Allowing Browser find-in-page to find non-DOM text

In applications like Google Docs, or Discourse, off-screen content is removed from the DOM to save memory. This means the browser’s native find-in-page functionality can’t find all the page’s content, which forces these applications to intercept the keyboard shortcut for find-in-page and build their own UI around it.

Similarly, large documents like the HTML standard are split into multiple sub-pages to save memory and loading time, but this sacrifices searchability unless they build their own UI.

We could design an API that would allow these applications to provide their own results to the native find-in-page UI, without needing to replace the UI entirely.

  1. Is this already happening somewhere?
  2. If not, do folks think it’s worthwhile?

I have this exact problem in an app I’m developing - my planned solution is to just hook ctrl+f and implement my own “find in page” functionality. I think any app that needs the complexity of hiding text outside the DOM should also be surfacing its own search control.

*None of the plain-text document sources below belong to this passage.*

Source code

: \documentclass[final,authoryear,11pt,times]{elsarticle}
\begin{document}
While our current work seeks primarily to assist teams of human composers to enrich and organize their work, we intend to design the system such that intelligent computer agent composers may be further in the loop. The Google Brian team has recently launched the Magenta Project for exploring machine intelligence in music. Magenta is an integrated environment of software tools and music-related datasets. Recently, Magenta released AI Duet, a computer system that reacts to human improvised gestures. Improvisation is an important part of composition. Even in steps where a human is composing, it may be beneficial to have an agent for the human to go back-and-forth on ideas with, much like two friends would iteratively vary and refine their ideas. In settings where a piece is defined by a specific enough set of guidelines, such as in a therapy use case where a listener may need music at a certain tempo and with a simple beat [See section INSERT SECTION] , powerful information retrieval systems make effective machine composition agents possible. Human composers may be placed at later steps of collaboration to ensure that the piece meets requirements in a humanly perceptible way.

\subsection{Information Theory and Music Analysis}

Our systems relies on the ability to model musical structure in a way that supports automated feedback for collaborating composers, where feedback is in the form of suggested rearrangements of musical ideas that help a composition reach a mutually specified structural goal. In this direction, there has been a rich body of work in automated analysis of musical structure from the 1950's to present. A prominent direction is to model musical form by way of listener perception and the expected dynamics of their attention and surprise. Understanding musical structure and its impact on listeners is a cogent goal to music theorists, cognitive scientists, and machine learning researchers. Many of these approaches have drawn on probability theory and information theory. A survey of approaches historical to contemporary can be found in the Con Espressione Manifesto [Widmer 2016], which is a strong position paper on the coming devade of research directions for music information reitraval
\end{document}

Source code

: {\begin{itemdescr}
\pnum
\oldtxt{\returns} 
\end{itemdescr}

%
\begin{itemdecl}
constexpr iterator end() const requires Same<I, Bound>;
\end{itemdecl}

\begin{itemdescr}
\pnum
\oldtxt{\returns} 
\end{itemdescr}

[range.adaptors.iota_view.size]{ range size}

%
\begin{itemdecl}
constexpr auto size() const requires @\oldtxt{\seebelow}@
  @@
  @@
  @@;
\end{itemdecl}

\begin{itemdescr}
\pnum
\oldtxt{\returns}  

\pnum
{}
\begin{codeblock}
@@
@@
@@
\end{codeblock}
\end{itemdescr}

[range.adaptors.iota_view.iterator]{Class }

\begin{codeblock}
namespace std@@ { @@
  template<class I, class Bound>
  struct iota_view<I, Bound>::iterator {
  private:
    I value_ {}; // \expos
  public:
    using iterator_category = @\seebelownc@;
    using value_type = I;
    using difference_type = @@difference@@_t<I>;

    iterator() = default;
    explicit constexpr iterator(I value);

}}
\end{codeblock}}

Isn’t this exactly what the FindText API aims to achieve?

I believe the FindText API is the other way around: it helps Javascript search DOM text, rather than letting the application help the browser search non-DOM text.

The way I understand the FindText API, it is meant to allow for both use-cases. It goes in length about a “default search algorithm”, but this is meant to be overwritable by the developer (it is an Interface). Indeed, from the introduction:

In dynamic lazy-loaded (or “infinite-scroll”) content, the text being searched for may not have been loaded into the DOM yet. […] To ensure interoperability, this specification describes a default find-text algorithm, but this can be overriden by the developer.

That spec definitely needs more work on the use-cases @jyasskin mentions, but I think it’s the right place for that work to happen.

1 Like

This will be nice for browsers to have. ctrl+f, look for text, then Discourse’s UI (for example) would scroll to the right place even though that text wasn’t in the DOM at all before the search. There’s still lots of logic needed to be written by the developer, but essentially it simply eliminates the actual search UI from needing to be made by the developer. Custom UI or not, the search logic would probably remain largely the same. So when searching in Discourse, the native browser’s search feature would behave the same as Discourse’s magnifying glass button does now. A simple implementation would be that the search terms are simply passed to the Discourse’s search field (but the text input is hidden). Pressing enter could take Discourse to the “show more” page. So, really it’s just a shortcut to use the native search UI as an input source, but other than that most logic would still be in the developers hands when it comes to a site like Discourse.

This will most likely not happen. Content is supposed to be in the DOM, not added through a stylesheet. “Generated content” should really have been called “generated decoration”.

See also these messages/threads on the Protocols and Formats WG list:

I think the issue is not CSS generated content, but sparse DOMs, which developers use for efficiency - whether in the way that React.js does it, or the infinite scroll in twitter etc.

As far as I can tell, the idea of keeping the DOM as small as possible is one that isn’t going away - so being able to find stuff in that situation really means we need to enable this… Luckily, as I understand it that is part of the point of the API proposed.

I’m leaning toward this being a good idea (people put content in it, so that should be searchable). What was said in thread I linked to is that “it’s not meant for content, so we don’t want to encourage it by making it searchable/selectable”. That might be trying to stop a tsunami with a paper towel though…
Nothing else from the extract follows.